In this study of temporal femoral-head-penetration patterns, the
authors examined forty-eight hips with a minimum follow-up of ten years.
The implants had a large-diameter femoral head (32 mm) and a thin polyethylene
liner in a porous-coated acetabular component, a combination that
is likely to lead to high rates of wear. The authors demonstrated
that true wear rates tended to be constant and that increased wear
was significantly (p < 0.001) associated with the development
of osteolysis at ten years. They concluded that the measurement of
early true wear rates might enable orthopaedic surgeons to predict
which patients are at risk for the development of osteolysis and
to stratify patients for follow-up accordingly.
These findings and conclusions are similar to those of a previously
published study with an average follow-up of 19.5 years1; it is of particular interest that
this earlier study also demonstrated that the critical wear rate
for development of osteolysis was 0.2 mm/yr. Furthermore, this
and another study with similar findings in regard to the critical
wear rate reported the long-term results of a cemented all-polyethylene
acetabular component with a small-diameter femoral head (22.25 mm)1,2.
The fact that an identical critical wear rate was found in association
with two very different implant designs lends further support to
the authors’ suggestion that there may be a critical number of
microscopic wear particles produced, above which the periprosthetic tissues
are overwhelmed, leading to the eventual development of osteolysis.

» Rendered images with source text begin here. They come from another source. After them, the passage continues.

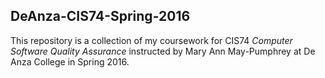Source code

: ## DeAnza-CIS74-Spring-2016
This repository is a collection of my coursework for CIS74 *Computer Software Quality Assurance* instructed by Mary Ann May-Pumphrey at De Anza College in Spring 2016. 
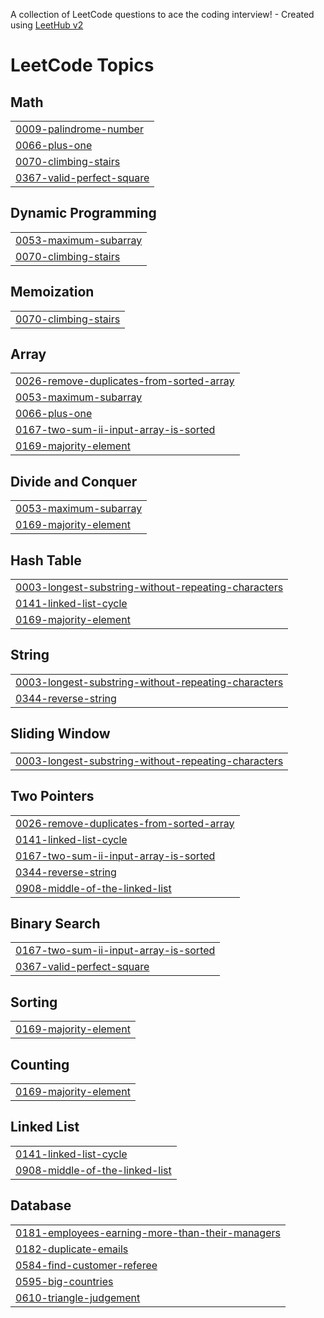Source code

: A collection of LeetCode questions to ace the coding interview! - Created using [LeetHub v2](https://github.com/arunbhardwaj/LeetHub-2.0)
<!---LeetCode Topics Start-->
# LeetCode Topics
## Math
|  |
| ------- |
| [0009-palindrome-number](https://github.com/mohammadkaif51/Leetcode/tree/master/0009-palindrome-number) |
| [0066-plus-one](https://github.com/mohammadkaif51/Leetcode/tree/master/0066-plus-one) |
| [0070-climbing-stairs](https://github.com/mohammadkaif51/Leetcode/tree/master/0070-climbing-stairs) |
| [0367-valid-perfect-square](https://github.com/mohammadkaif51/Leetcode/tree/master/0367-valid-perfect-square) |
## Dynamic Programming
|  |
| ------- |
| [0053-maximum-subarray](https://github.com/mohammadkaif51/Leetcode/tree/master/0053-maximum-subarray) |
| [0070-climbing-stairs](https://github.com/mohammadkaif51/Leetcode/tree/master/0070-climbing-stairs) |
## Memoization
|  |
| ------- |
| [0070-climbing-stairs](https://github.com/mohammadkaif51/Leetcode/tree/master/0070-climbing-stairs) |
## Array
|  |
| ------- |
| [0026-remove-duplicates-from-sorted-array](https://github.com/mohammadkaif51/Leetcode/tree/master/0026-remove-duplicates-from-sorted-array) |
| [0053-maximum-subarray](https://github.com/mohammadkaif51/Leetcode/tree/master/0053-maximum-subarray) |
| [0066-plus-one](https://github.com/mohammadkaif51/Leetcode/tree/master/0066-plus-one) |
| [0167-two-sum-ii-input-array-is-sorted](https://github.com/mohammadkaif51/Leetcode/tree/master/0167-two-sum-ii-input-array-is-sorted) |
| [0169-majority-element](https://github.com/mohammadkaif51/Leetcode/tree/master/0169-majority-element) |
## Divide and Conquer
|  |
| ------- |
| [0053-maximum-subarray](https://github.com/mohammadkaif51/Leetcode/tree/master/0053-maximum-subarray) |
| [0169-majority-element](https://github.com/mohammadkaif51/Leetcode/tree/master/0169-majority-element) |
## Hash Table
|  |
| ------- |
| [0003-longest-substring-without-repeating-characters](https://github.com/mohammadkaif51/Leetcode/tree/master/0003-longest-substring-without-repeating-characters) |
| [0141-linked-list-cycle](https://github.com/mohammadkaif51/Leetcode/tree/master/0141-linked-list-cycle) |
| [0169-majority-element](https://github.com/mohammadkaif51/Leetcode/tree/master/0169-majority-element) |
## String
|  |
| ------- |
| [0003-longest-substring-without-repeating-characters](https://github.com/mohammadkaif51/Leetcode/tree/master/0003-longest-substring-without-repeating-characters) |
| [0344-reverse-string](https://github.com/mohammadkaif51/Leetcode/tree/master/0344-reverse-string) |
## Sliding Window
|  |
| ------- |
| [0003-longest-substring-without-repeating-characters](https://github.com/mohammadkaif51/Leetcode/tree/master/0003-longest-substring-without-repeating-characters) |
## Two Pointers
|  |
| ------- |
| [0026-remove-duplicates-from-sorted-array](https://github.com/mohammadkaif51/Leetcode/tree/master/0026-remove-duplicates-from-sorted-array) |
| [0141-linked-list-cycle](https://github.com/mohammadkaif51/Leetcode/tree/master/0141-linked-list-cycle) |
| [0167-two-sum-ii-input-array-is-sorted](https://github.com/mohammadkaif51/Leetcode/tree/master/0167-two-sum-ii-input-array-is-sorted) |
| [0344-reverse-string](https://github.com/mohammadkaif51/Leetcode/tree/master/0344-reverse-string) |
| [0908-middle-of-the-linked-list](https://github.com/mohammadkaif51/Leetcode/tree/master/0908-middle-of-the-linked-list) |
## Binary Search
|  |
| ------- |
| [0167-two-sum-ii-input-array-is-sorted](https://github.com/mohammadkaif51/Leetcode/tree/master/0167-two-sum-ii-input-array-is-sorted) |
| [0367-valid-perfect-square](https://github.com/mohammadkaif51/Leetcode/tree/master/0367-valid-perfect-square) |
## Sorting
|  |
| ------- |
| [0169-majority-element](https://github.com/mohammadkaif51/Leetcode/tree/master/0169-majority-element) |
## Counting
|  |
| ------- |
| [0169-majority-element](https://github.com/mohammadkaif51/Leetcode/tree/master/0169-majority-element) |
## Linked List
|  |
| ------- |
| [0141-linked-list-cycle](https://github.com/mohammadkaif51/Leetcode/tree/master/0141-linked-list-cycle) |
| [0908-middle-of-the-linked-list](https://github.com/mohammadkaif51/Leetcode/tree/master/0908-middle-of-the-linked-list) |
## Database
|  |
| ------- |
| [0181-employees-earning-more-than-their-managers](https://github.com/mohammadkaif51/Leetcode/tree/master/0181-employees-earning-more-than-their-managers) |
| [0182-duplicate-emails](https://github.com/mohammadkaif51/Leetcode/tree/master/0182-duplicate-emails) |
| [0584-find-customer-referee](https://github.com/mohammadkaif51/Leetcode/tree/master/0584-find-customer-referee) |
| [0595-big-countries](https://github.com/mohammadkaif51/Leetcode/tree/master/0595-big-countries) |
| [0610-triangle-judgement](https://github.com/mohammadkaif51/Leetcode/tree/master/0610-triangle-judgement) |
<!---LeetCode Topics End-->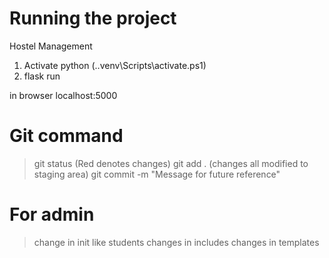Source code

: # Running the project

Hostel Management
  1. Activate python (.\.venv\Scripts\activate.ps1)
  2. flask run 

in browser
localhost:5000


# Git command 
> git status (Red denotes changes)
> git add .  (changes all modified to staging area)
> git commit -m "Message for future reference"


# For admin
> change in init like students
> changes in includes
> changes in templates
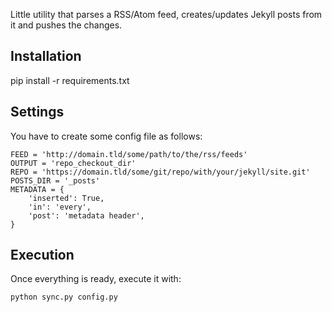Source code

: Little utility that parses a RSS/Atom feed, creates/updates Jekyll posts from it
and pushes the changes.

Installation
------------

pip install -r requirements.txt


Settings
--------

You have to create some config file as follows:

    FEED = 'http://domain.tld/some/path/to/the/rss/feeds'
    OUTPUT = 'repo_checkout_dir'
    REPO = 'https://domain.tld/some/git/repo/with/your/jekyll/site.git'
    POSTS_DIR = '_posts'
    METADATA = {
        'inserted': True,
        'in': 'every',
        'post': 'metadata header',
    }


Execution
---------

Once everything is ready, execute it with:

    python sync.py config.py
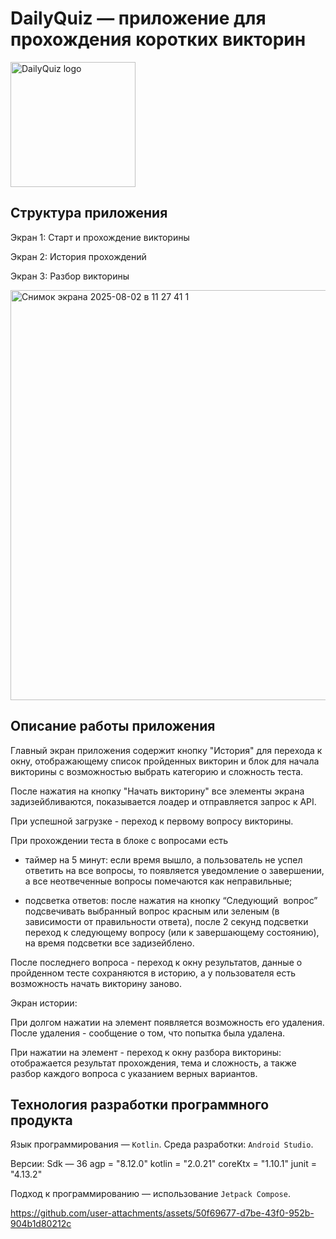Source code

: # DailyQuiz — приложение для прохождения коротких викторин

<img width="200" height="200" alt="DailyQuiz logo" src="https://github.com/user-attachments/assets/d725e662-91e7-4516-9cd9-cb74901a4fd5" />

## Структура приложения

Экран 1: Старт и прохождение викторины

Экран 2: История прохождений

Экран 3: Разбор викторины

<img width="728" height="656" alt="Снимок экрана 2025-08-02 в 11 27 41 1" src="https://github.com/user-attachments/assets/3261a8fe-b81b-4397-be18-c1b178797119" />

## Описание работы приложения 

Главный экран приложения содержит кнопку "История" для перехода к окну, отображающему список пройденных викторин и блок для начала викторины с возможностью выбрать категорию и сложность теста.

После нажатия на кнопку "Начать викторину" все элементы экрана задизейбливаются, показывается лоадер и отправляется запрос к API.

При успешной загрузке - переход к первому вопросу викторины.

При прохождении теста в блоке с вопросами есть 

- таймер на 5 минут: если время вышло, а пользователь не успел ответить на все вопросы, то появляется уведомление о завершении, а все неотвеченные вопросы помечаются как неправильные;

- подсветка ответов: после нажатия на кнопку “Следующий  вопрос” подсвечивать выбранный вопрос красным или зеленым (в зависимости от правильности ответа), после 2 секунд подсветки переход к следующему вопросу (или к завершающему состоянию), на время подсветки все задизейблено.

После последнего вопроса - переход к окну результатов, данные о пройденном тесте сохраняются в историю, а у пользователя есть возможность начать викторину заново.

Экран истории: 

При долгом нажатии на элемент появляется возможность его удаления. После удаления - сообщение о том, что попытка была удалена. 

При нажатии на элемент - переход к окну разбора викторины: отображается результат прохождения, тема и сложность, а также разбор каждого вопроса с указанием верных вариантов. 

## Технология разработки программного продукта

Язык программирования — `Kotlin`. Среда разработки: `Android Studio`.

Версии: Sdk — 36 agp = "8.12.0" kotlin = "2.0.21" coreKtx = "1.10.1" junit = "4.13.2"

Подход к программированию — использование `Jetpack Compose`.


https://github.com/user-attachments/assets/50f69677-d7be-43f0-952b-904b1d80212c

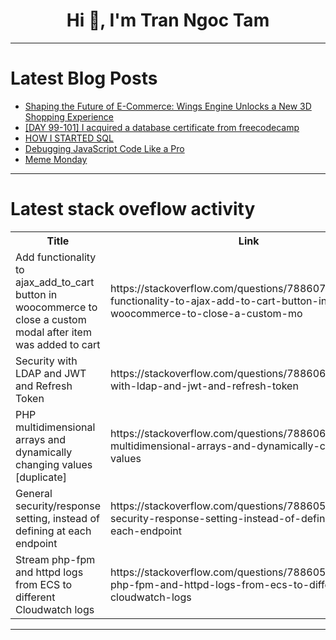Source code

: <h1 align="center">Hi 👋, I'm Tran Ngoc Tam</h1>

---

# Latest Blog Posts 
<!-- BLOG-POST-LIST:START -->
- [Shaping the Future of E-Commerce: Wings Engine Unlocks a New 3D Shopping Experience](https://dev.to/samuel67/shaping-the-future-of-e-commerce-wings-engine-unlocks-a-new-3d-shopping-experience-22bj)
- [[DAY 99-101] I acquired a database certificate from freecodecamp](https://dev.to/thomascansino/day-99-101-i-acquired-a-database-certificate-from-freecodecamp-2j8m)
- [HOW I STARTED SQL](https://dev.to/mugomwaniki/how-i-started-sql-4kl6)
- [Debugging JavaScript Code Like a Pro](https://dev.to/khushboo-tolat/debugging-javascript-code-like-a-pro-267h)
- [Meme Monday](https://dev.to/techdogs_inc/meme-monday-3d0o)
<!-- BLOG-POST-LIST:END -->

---

# Latest stack oveflow activity
<table>
  <tr><th>Title</th><th>Link</th></tr>
  <!-- STACKOVERFLOW:START --><tr><td>Add functionality to ajax_add_to_cart button in woocommerce to close a custom modal after item was added to cart</td><td>https://stackoverflow.com/questions/78860704/add-functionality-to-ajax-add-to-cart-button-in-woocommerce-to-close-a-custom-mo</td></tr><tr><td>Security with LDAP and JWT and Refresh Token</td><td>https://stackoverflow.com/questions/78860687/security-with-ldap-and-jwt-and-refresh-token</td></tr><tr><td>PHP multidimensional arrays and dynamically changing values [duplicate]</td><td>https://stackoverflow.com/questions/78860617/php-multidimensional-arrays-and-dynamically-changing-values</td></tr><tr><td>General security/response setting, instead of defining at each endpoint</td><td>https://stackoverflow.com/questions/78860586/general-security-response-setting-instead-of-defining-at-each-endpoint</td></tr><tr><td>Stream php-fpm and httpd logs from ECS to different Cloudwatch logs</td><td>https://stackoverflow.com/questions/78860577/stream-php-fpm-and-httpd-logs-from-ecs-to-different-cloudwatch-logs</td></tr><!-- STACKOVERFLOW:END -->
</table>

---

J.E. Dowd, C.J. Sychterz, A.M. Young, and C.A. Engh reply:
We appreciate Dr. Sochart’s interest in our article,
and we thank him for pointing out relevant articles that provide useful
information regarding the development of osteolysis around cemented total
hip arthroplasty components. Like Dr. Sochart, we also find it interesting that
there appears to be a "critical" wear rate of
0.2 mm/yr, above which patients are at greater risk for
wear-related complications, regardless of the type of implant. In
our study of porous-coated cementless components, the predominant
wear-related complication was osteolysis. More than 80% of
patients with rates greater than 0.2 mm/yr developed large
lytic lesions. In Dr. Sochart’s study of cemented Charnley
components1, wear rates above
this critical rate were associated with a substantially greater risk
of loosening and revision.
Taken together, the findings of our study and those cited by
Dr. Sochart emphasize the clinical impact that polyethylene particle
debris has on the outcome of both cemented and cementless total
hip arthroplasty. They also underscore the importance of continued research
regarding methods of decreasing particle burdens in situ.